Dopo molti anni Filippo ha intrapreso il viaggio contrario, affascinato da un Territorio ancora autentico e intatto, che ha potuto assaporare ed apprezzare fin da piccolo durante le vacanze estive al seguito dei propri nonni.

La Rinascita
La rinascita della Tenuta è iniziata con l’acquisizione della stessa da parte della Famiglia Volontè nel 2017 per dare il via all'ambizioso progetto di Filippo, ma questa è storia molto recente…
Le Origini
I documenti catastali della Casa la fanno risalire al 1820, mentre i primi documenti ritrovati indicano l’inizio dell’attività di Mezzadria nella Tenuta verso la seconda metà dell’800.

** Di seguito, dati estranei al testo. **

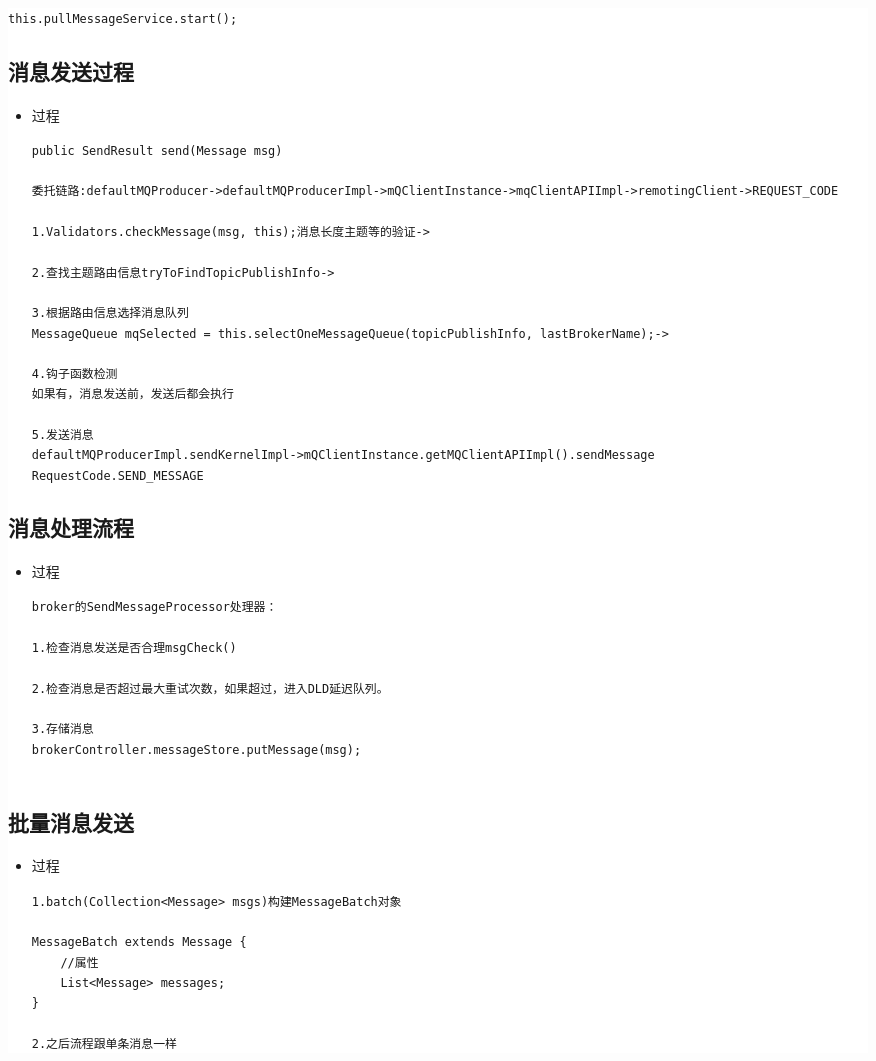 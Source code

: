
   ```
  this.pullMessageService.start();
  ```

## 消息发送过程

- 过程

  ```
  public SendResult send(Message msg)
  
  委托链路:defaultMQProducer->defaultMQProducerImpl->mQClientInstance->mqClientAPIImpl->remotingClient->REQUEST_CODE
  
  1.Validators.checkMessage(msg, this);消息长度主题等的验证->
  
  2.查找主题路由信息tryToFindTopicPublishInfo->
  
  3.根据路由信息选择消息队列
  MessageQueue mqSelected = this.selectOneMessageQueue(topicPublishInfo, lastBrokerName);->
  
  4.钩子函数检测
  如果有，消息发送前，发送后都会执行
  
  5.发送消息
  defaultMQProducerImpl.sendKernelImpl->mQClientInstance.getMQClientAPIImpl().sendMessage
  RequestCode.SEND_MESSAGE
  ```

## 消息处理流程

- 过程

  ```
  broker的SendMessageProcessor处理器：
  
  1.检查消息发送是否合理msgCheck()
  
  2.检查消息是否超过最大重试次数，如果超过，进入DLD延迟队列。
  
  3.存储消息
  brokerController.messageStore.putMessage(msg);
  
  
  ```

## 批量消息发送

- 过程

  ```
  1.batch(Collection<Message> msgs)构建MessageBatch对象
  
  MessageBatch extends Message {
      //属性
      List<Message> messages;
  }
  
  2.之后流程跟单条消息一样
  
  ```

Negli anni a seguire le famiglie proprietarie dell’intera area attuale davano lavoro ad almeno 30/35 persone.
L'Attività
L’attività agricola era svolta con l’aiuto di vacche, buoi, cavalli ed asini e riguardava principalmente grano, mais, vigneto, oliveto, fagioli e patate.
A monte della proprietà c’era, e si è mantenuto, un enorme castagneto che aiutava a soddisfare le necessità di tutta la colonia.
Anni Ruggenti
Tra l’inizio del secolo scorso e fino alla fine degli anni 70 la Proprietà ha vissuto il periodo migliore, la Mezzadria garantiva un discreto benessere alle famiglie dei lavoratori e garantiva una produzione di circa 120/150q di vino all’anno. Nel paese di Greciola abitavano almeno 50/60 persone.
Il Vecchio Ulivo
Un ulivo centenario che è stato impiantato dal nonno di Gianluigi nel 1930, assieme a pochi altri nella tenuta principale che purtroppo sono andati perduti.
Durante i lavori sono stati rinvenuti una decina di ulivi databili intorno agli anni 60/70.
Il Declino
Con la cancellazione della Mezzadria è iniziato il lento declino della Tenuta, manifestatosi in maniera importante tra il 1984 ed il 1986 quando, con la morte dei capofamiglia degli ultimi proprietari, è stata piano piano ma inesorabilmente abbandonata.